[[ Supplied entries, beginning ]]

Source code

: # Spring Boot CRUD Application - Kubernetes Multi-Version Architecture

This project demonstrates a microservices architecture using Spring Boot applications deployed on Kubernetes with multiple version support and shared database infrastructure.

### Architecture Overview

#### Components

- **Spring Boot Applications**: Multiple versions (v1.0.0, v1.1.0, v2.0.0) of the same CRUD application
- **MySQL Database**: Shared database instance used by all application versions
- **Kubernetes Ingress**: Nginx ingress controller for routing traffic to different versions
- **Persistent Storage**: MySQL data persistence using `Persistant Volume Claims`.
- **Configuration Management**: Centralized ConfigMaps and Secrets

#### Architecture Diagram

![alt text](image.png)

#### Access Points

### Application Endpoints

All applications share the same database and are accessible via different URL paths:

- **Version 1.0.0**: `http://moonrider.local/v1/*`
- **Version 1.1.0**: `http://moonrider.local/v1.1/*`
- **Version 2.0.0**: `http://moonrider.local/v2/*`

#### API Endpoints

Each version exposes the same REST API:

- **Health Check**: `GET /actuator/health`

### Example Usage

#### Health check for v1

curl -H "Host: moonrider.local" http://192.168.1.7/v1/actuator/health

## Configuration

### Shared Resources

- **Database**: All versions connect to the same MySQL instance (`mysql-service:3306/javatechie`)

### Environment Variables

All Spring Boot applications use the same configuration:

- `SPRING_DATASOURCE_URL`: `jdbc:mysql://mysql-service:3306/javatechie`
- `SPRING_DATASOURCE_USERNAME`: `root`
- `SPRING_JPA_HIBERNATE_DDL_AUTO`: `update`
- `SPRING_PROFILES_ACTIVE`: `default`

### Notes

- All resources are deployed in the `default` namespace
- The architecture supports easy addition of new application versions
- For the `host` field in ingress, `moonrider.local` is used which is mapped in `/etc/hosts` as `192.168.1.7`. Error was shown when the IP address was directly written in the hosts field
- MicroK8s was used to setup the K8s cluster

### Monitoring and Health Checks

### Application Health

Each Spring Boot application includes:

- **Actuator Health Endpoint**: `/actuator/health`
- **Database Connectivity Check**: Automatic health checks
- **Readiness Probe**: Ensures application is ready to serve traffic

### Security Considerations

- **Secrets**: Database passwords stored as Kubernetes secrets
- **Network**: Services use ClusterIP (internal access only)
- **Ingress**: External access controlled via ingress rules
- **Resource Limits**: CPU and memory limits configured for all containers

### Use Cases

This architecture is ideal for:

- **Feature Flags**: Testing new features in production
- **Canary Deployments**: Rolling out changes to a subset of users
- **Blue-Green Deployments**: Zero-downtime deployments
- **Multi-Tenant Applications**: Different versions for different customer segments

[[ Supplied entries, end ]]
[[ Supplied entries, beginning ]]

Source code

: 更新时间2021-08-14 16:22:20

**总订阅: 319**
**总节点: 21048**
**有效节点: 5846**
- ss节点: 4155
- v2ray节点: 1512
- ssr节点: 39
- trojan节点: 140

[[ Supplied entries, end ]]

Work task -
Whenever the word "moonrider" shows up in a line of the entries above, copy that line.

Your response -
- **Version 1.0.0**: `http://moonrider.local/v1/*`
- **Version 1.1.0**: `http://moonrider.local/v1.1/*`
- **Version 2.0.0**: `http://moonrider.local/v2/*`
curl -H "Host: moonrider.local" http://192.168.1.7/v1/actuator/health
- For the `host` field in ingress, `moonrider.local` is used which is mapped in `/etc/hosts` as `192.168.1.7`. Error was shown when the IP address was directly written in the hosts field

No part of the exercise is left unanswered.